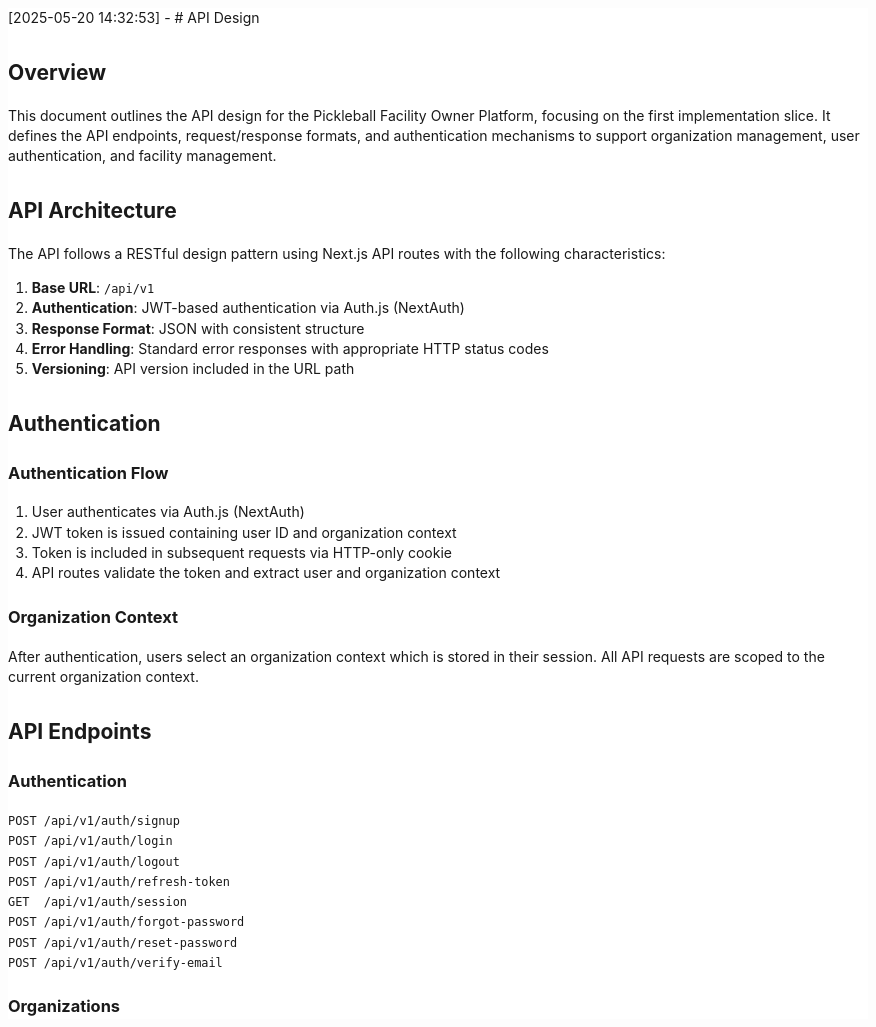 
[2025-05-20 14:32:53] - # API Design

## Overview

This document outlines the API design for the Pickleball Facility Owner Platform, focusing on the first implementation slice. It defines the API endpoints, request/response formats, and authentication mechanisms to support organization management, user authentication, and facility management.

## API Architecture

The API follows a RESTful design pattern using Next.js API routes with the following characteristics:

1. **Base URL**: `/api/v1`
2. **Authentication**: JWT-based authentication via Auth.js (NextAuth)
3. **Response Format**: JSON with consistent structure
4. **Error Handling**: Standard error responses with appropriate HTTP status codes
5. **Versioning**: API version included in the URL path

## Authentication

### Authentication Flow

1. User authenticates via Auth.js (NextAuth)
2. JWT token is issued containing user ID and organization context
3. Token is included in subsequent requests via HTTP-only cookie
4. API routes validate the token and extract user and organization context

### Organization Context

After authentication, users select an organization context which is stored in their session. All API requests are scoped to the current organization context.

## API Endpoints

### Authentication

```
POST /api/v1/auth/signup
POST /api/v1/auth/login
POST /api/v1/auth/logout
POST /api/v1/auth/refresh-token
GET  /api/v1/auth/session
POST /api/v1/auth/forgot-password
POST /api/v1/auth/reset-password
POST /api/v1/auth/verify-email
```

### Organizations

##########

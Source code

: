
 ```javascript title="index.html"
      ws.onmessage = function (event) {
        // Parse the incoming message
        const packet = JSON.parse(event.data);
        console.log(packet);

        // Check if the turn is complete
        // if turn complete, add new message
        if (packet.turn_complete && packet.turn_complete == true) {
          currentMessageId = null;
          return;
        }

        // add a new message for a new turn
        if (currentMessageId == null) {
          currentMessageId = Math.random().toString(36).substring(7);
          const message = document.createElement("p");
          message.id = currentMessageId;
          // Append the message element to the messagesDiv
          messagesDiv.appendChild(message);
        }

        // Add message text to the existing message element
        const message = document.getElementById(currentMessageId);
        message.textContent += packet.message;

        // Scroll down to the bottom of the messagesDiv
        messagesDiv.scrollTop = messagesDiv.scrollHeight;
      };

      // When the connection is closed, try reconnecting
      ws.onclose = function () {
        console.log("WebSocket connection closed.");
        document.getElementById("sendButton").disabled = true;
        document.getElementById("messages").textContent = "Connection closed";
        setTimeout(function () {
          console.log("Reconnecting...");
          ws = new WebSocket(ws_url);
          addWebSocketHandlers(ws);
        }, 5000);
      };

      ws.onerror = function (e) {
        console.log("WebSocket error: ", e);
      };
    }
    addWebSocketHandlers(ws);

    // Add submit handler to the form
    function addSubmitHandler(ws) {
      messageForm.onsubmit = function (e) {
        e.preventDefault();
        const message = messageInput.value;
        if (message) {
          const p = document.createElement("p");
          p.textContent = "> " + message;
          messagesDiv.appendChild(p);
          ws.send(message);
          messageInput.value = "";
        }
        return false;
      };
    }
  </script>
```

##########

* _YOUR OBJECTIVE_: Return, with no change at all, every line in the entries above from the line containing "[2025-05-20 14:32:53] - # API Design" through the line containing "### Organizations".

* _ANSWER AREA_:
[2025-05-20 14:32:53] - # API Design

## Overview

This document outlines the API design for the Pickleball Facility Owner Platform, focusing on the first implementation slice. It defines the API endpoints, request/response formats, and authentication mechanisms to support organization management, user authentication, and facility management.

## API Architecture

The API follows a RESTful design pattern using Next.js API routes with the following characteristics:

1. **Base URL**: `/api/v1`
2. **Authentication**: JWT-based authentication via Auth.js (NextAuth)
3. **Response Format**: JSON with consistent structure
4. **Error Handling**: Standard error responses with appropriate HTTP status codes
5. **Versioning**: API version included in the URL path

## Authentication

### Authentication Flow

1. User authenticates via Auth.js (NextAuth)
2. JWT token is issued containing user ID and organization context
3. Token is included in subsequent requests via HTTP-only cookie
4. API routes validate the token and extract user and organization context

### Organization Context

After authentication, users select an organization context which is stored in their session. All API requests are scoped to the current organization context.

## API Endpoints

### Authentication

```
POST /api/v1/auth/signup
POST /api/v1/auth/login
POST /api/v1/auth/logout
POST /api/v1/auth/refresh-token
GET  /api/v1/auth/session
POST /api/v1/auth/forgot-password
POST /api/v1/auth/reset-password
POST /api/v1/auth/verify-email
```

### Organizations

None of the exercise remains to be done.